(What to work on) An exact copy of every record, with no pictures, please.

(Supplied information)
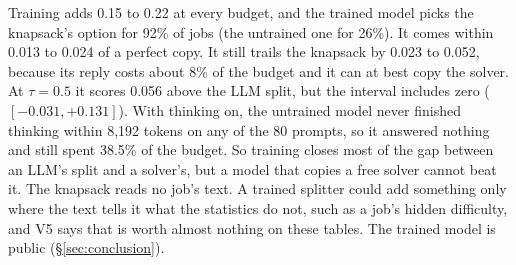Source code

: Training adds 0.15 to 0.22 at every budget, and the trained model picks the knapsack's option for 92\% of jobs (the
untrained one for 26\%). It comes within 0.013 to 0.024 of a perfect copy. It still trails the knapsack by 0.023 to
0.052, because its reply costs about 8\% of the budget and it can at best copy the solver. At $\tau = 0.5$ it scores
0.056 above the LLM split, but the interval includes zero ($[-0.031, +0.131]$). With thinking on, the untrained model
never finished thinking within 8,192 tokens on any of the 80 prompts, so it answered nothing and still spent 38.5\% of
the budget. So training closes most of the gap between an LLM's split and a solver's, but a model that copies a free
solver cannot beat it. The knapsack reads no job's text. A trained splitter could add something only where the text
tells it what the statistics do not, such as a job's hidden difficulty, and V5 says that is worth almost nothing on
these tables. The trained model is public (\S\ref{sec:conclusion}).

(Response)
Source code

: Training adds 0.15 to 0.22 at every budget, and the trained model picks the knapsack's option for 92\% of jobs (the
untrained one for 26\%). It comes within 0.013 to 0.024 of a perfect copy. It still trails the knapsack by 0.023 to
0.052, because its reply costs about 8\% of the budget and it can at best copy the solver. At $\tau = 0.5$ it scores
0.056 above the LLM split, but the interval includes zero ($[-0.031, +0.131]$). With thinking on, the untrained model
never finished thinking within 8,192 tokens on any of the 80 prompts, so it answered nothing and still spent 38.5\% of
the budget. So training closes most of the gap between an LLM's split and a solver's, but a model that copies a free
solver cannot beat it. The knapsack reads no job's text. A trained splitter could add something only where the text
tells it what the statistics do not, such as a job's hidden difficulty, and V5 says that is worth almost nothing on
these tables. The trained model is public (\S\ref{sec:conclusion}).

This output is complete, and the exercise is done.